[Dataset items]
************
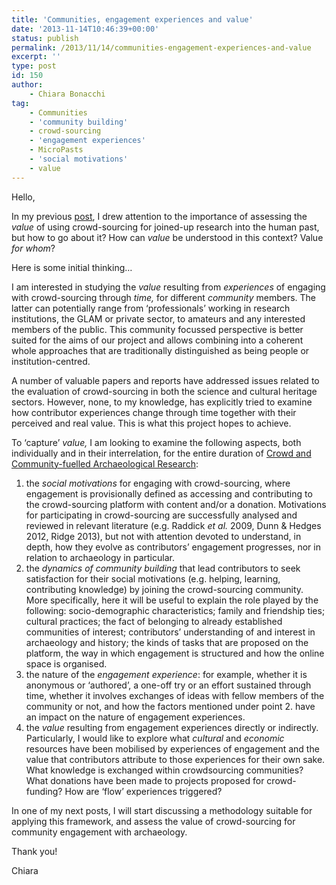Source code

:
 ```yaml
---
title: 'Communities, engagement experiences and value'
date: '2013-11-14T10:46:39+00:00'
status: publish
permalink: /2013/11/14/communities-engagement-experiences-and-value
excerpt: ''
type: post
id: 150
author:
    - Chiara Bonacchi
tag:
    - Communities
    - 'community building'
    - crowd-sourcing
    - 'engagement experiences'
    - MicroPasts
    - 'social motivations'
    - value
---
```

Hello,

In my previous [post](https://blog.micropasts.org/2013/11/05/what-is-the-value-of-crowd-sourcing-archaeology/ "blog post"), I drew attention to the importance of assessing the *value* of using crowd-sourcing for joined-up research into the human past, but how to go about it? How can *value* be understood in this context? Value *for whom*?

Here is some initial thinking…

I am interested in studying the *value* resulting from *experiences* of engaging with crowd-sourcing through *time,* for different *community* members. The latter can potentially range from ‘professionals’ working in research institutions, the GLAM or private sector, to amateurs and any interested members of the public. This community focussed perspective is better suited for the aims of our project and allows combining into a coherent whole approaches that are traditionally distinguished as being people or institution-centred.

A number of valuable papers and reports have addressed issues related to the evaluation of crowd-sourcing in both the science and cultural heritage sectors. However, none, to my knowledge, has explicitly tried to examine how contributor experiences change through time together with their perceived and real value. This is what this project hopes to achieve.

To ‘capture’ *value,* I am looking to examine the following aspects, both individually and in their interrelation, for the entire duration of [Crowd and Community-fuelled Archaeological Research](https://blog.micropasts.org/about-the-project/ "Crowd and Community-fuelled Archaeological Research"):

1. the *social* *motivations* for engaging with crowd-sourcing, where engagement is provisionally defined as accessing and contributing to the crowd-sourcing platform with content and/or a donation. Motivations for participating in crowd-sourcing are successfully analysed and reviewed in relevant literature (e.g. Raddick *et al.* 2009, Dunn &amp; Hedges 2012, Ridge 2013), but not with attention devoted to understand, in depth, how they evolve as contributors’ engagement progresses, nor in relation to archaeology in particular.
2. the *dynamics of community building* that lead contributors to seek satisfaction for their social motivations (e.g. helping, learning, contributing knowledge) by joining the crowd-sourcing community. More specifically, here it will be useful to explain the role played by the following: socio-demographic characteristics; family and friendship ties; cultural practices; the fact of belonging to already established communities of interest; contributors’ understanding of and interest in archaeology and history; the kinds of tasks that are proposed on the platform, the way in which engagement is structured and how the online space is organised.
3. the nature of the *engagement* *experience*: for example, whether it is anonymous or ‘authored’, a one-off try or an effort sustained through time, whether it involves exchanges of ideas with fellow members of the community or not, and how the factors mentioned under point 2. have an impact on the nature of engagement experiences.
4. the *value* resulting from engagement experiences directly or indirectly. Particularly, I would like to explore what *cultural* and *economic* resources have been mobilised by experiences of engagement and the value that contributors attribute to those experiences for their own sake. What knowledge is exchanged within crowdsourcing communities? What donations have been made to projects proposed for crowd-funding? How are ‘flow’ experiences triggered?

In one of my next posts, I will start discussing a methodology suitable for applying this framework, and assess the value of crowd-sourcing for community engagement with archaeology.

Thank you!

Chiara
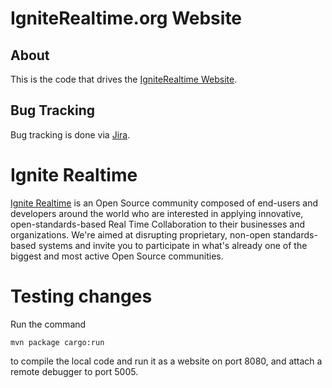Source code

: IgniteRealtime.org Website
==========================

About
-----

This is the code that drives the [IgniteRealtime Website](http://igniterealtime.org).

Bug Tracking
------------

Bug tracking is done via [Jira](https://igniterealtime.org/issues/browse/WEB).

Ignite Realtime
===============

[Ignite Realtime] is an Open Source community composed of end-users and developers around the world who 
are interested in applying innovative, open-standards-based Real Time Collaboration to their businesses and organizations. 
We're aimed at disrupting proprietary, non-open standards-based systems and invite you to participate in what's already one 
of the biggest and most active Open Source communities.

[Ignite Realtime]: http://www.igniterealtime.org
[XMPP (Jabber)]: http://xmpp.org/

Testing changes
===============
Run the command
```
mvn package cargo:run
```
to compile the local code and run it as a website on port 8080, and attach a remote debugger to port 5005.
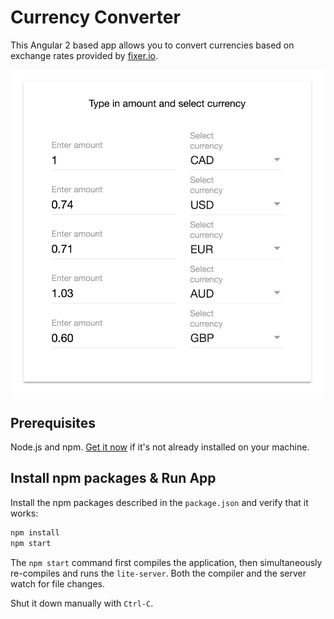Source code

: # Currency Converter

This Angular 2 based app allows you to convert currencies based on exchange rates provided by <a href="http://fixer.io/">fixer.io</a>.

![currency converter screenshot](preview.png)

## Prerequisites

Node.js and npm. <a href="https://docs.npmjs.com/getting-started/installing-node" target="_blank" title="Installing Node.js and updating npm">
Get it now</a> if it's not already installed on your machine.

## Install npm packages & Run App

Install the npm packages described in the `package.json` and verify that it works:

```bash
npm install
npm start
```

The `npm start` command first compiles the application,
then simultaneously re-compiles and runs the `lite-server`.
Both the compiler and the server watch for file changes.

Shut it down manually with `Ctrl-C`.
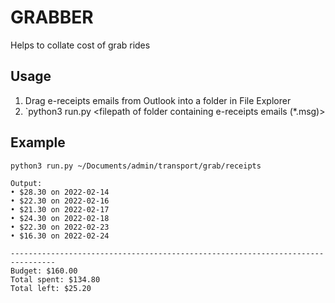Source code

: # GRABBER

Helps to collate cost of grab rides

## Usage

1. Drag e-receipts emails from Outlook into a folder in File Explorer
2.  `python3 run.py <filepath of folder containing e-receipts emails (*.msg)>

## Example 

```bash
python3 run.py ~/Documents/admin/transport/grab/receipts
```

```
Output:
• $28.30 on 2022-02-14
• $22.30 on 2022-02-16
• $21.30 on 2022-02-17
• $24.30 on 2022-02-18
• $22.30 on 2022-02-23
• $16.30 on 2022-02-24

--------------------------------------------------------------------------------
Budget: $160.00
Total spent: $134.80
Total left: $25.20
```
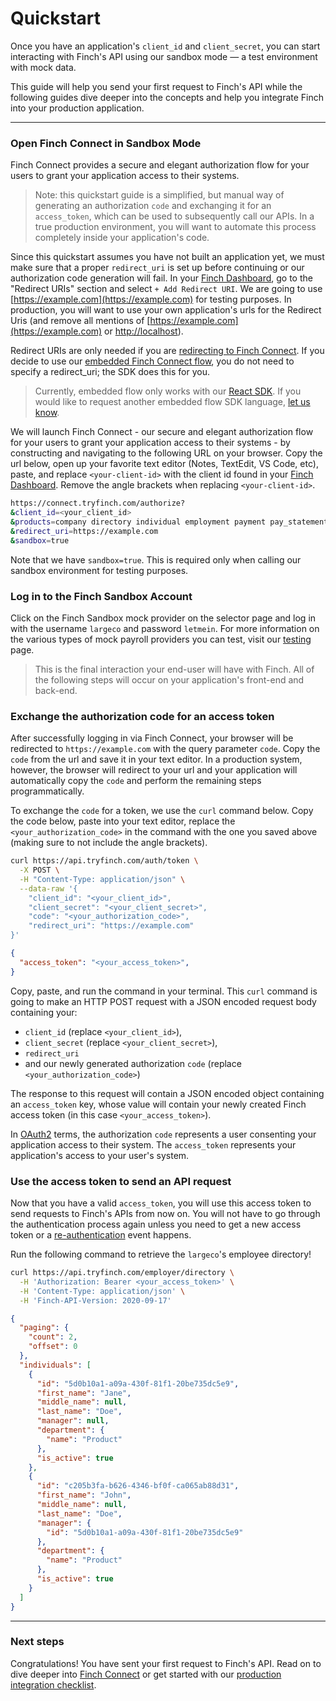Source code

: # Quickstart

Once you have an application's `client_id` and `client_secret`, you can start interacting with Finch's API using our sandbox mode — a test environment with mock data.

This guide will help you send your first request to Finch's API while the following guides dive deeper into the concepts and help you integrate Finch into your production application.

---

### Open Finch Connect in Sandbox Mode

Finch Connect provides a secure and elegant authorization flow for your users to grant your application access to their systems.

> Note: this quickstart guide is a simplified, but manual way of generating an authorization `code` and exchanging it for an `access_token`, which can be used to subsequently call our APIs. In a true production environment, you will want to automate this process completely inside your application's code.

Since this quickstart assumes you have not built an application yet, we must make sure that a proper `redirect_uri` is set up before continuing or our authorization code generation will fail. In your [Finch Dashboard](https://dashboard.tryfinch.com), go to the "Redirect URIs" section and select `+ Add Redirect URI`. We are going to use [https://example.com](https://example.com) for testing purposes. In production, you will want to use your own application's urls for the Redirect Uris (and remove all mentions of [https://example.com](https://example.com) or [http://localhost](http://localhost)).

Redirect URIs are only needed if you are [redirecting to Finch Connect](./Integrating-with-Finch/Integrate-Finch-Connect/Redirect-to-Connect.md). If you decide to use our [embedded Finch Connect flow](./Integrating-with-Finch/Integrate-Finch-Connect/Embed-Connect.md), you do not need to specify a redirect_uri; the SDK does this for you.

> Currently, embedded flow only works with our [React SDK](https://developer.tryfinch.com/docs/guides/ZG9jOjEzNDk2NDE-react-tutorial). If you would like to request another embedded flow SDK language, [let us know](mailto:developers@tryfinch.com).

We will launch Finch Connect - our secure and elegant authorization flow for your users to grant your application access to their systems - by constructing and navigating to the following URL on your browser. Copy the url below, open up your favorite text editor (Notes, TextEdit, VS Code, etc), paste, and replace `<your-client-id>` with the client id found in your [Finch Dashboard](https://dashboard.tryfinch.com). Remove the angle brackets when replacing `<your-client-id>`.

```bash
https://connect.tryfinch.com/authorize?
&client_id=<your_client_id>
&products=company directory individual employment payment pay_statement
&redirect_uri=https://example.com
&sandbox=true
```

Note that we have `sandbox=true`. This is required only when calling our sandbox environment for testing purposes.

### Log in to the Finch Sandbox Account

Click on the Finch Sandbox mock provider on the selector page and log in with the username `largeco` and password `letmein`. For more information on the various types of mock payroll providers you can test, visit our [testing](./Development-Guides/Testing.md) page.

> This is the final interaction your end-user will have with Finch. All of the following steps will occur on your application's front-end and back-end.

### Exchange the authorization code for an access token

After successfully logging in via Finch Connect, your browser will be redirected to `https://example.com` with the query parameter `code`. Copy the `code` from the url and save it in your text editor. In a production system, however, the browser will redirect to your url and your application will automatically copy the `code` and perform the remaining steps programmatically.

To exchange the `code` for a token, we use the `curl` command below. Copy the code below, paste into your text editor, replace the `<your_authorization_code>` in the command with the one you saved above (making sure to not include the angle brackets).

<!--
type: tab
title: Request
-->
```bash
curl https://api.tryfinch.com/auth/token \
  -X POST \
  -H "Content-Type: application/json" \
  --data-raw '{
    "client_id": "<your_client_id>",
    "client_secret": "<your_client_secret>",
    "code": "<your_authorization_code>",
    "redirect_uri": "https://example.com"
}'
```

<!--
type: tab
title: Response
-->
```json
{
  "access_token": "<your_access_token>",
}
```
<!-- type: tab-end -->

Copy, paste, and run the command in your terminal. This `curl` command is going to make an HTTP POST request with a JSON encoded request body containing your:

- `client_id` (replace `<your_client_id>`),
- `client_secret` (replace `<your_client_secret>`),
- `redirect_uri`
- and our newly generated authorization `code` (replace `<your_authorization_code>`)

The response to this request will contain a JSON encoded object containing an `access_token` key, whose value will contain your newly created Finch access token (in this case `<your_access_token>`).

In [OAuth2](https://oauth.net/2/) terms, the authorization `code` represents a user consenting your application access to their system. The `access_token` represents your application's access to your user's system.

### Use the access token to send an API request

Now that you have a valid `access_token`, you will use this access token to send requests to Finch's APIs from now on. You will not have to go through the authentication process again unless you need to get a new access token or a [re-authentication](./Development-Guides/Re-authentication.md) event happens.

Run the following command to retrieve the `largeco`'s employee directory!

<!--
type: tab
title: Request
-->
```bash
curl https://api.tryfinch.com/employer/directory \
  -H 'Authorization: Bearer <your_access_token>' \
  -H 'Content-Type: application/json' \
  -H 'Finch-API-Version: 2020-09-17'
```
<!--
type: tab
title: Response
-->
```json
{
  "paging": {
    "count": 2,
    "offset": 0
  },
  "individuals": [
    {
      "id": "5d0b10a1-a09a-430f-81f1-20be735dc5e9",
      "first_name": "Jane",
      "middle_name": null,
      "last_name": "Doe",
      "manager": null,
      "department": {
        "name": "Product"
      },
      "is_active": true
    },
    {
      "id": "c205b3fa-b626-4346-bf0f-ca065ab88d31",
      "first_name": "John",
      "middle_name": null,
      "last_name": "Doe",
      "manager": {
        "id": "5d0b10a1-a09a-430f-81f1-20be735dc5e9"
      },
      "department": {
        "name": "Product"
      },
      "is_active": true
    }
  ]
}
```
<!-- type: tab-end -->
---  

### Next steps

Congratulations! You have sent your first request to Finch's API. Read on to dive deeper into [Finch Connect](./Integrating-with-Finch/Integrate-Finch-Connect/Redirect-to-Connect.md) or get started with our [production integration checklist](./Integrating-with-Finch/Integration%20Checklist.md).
************
▸ **WORK TO COMPLETE**
Filter the entries and copy each line with "receipts".

▸ **RESPONSE FOR THIS EXERCISE**
1. Drag e-receipts emails from Outlook into a folder in File Explorer
2.  `python3 run.py <filepath of folder containing e-receipts emails (*.msg)>
python3 run.py ~/Documents/admin/transport/grab/receipts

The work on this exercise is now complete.